WORK REQUIRED: Collect each line of the entries that holds the string "flags".

(Saved data entries)
--- START ---

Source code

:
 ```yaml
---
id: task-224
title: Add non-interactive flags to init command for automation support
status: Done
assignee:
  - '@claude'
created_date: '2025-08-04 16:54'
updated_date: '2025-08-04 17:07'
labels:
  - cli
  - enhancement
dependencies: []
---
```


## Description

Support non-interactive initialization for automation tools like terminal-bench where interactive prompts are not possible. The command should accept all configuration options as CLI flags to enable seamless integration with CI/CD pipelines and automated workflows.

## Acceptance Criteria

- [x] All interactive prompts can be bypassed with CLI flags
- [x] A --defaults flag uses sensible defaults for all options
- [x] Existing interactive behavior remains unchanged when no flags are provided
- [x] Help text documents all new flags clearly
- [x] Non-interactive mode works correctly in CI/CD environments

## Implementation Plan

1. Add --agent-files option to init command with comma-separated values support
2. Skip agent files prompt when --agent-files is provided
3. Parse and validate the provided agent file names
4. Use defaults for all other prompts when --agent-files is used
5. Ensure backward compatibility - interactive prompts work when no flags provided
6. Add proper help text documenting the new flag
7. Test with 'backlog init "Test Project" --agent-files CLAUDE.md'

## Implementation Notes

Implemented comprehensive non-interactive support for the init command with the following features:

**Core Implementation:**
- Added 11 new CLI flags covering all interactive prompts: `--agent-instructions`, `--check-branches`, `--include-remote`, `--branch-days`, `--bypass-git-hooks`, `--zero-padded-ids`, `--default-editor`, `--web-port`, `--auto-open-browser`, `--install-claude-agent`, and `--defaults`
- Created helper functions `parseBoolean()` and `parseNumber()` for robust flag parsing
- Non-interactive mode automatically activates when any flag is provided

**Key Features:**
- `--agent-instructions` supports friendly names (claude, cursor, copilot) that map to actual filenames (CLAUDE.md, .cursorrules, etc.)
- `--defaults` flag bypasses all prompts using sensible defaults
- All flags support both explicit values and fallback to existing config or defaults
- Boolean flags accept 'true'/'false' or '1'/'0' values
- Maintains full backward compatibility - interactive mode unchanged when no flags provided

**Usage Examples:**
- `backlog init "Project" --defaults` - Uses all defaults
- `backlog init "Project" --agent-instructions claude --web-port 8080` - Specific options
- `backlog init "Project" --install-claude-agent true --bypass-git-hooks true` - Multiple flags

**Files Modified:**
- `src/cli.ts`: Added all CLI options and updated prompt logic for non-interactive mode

--- END ---

EXERCISE ANSWER:
title: Add non-interactive flags to init command for automation support
Support non-interactive initialization for automation tools like terminal-bench where interactive prompts are not possible. The command should accept all configuration options as CLI flags to enable seamless integration with CI/CD pipelines and automated workflows.
- [x] All interactive prompts can be bypassed with CLI flags
- [x] Existing interactive behavior remains unchanged when no flags are provided
- [x] Help text documents all new flags clearly
5. Ensure backward compatibility - interactive prompts work when no flags provided
- Added 11 new CLI flags covering all interactive prompts: `--agent-instructions`, `--check-branches`, `--include-remote`, `--branch-days`, `--bypass-git-hooks`, `--zero-padded-ids`, `--default-editor`, `--web-port`, `--auto-open-browser`, `--install-claude-agent`, and `--defaults`
- All flags support both explicit values and fallback to existing config or defaults
- Boolean flags accept 'true'/'false' or '1'/'0' values
- Maintains full backward compatibility - interactive mode unchanged when no flags provided
- `backlog init "Project" --install-claude-agent true --bypass-git-hooks true` - Multiple flags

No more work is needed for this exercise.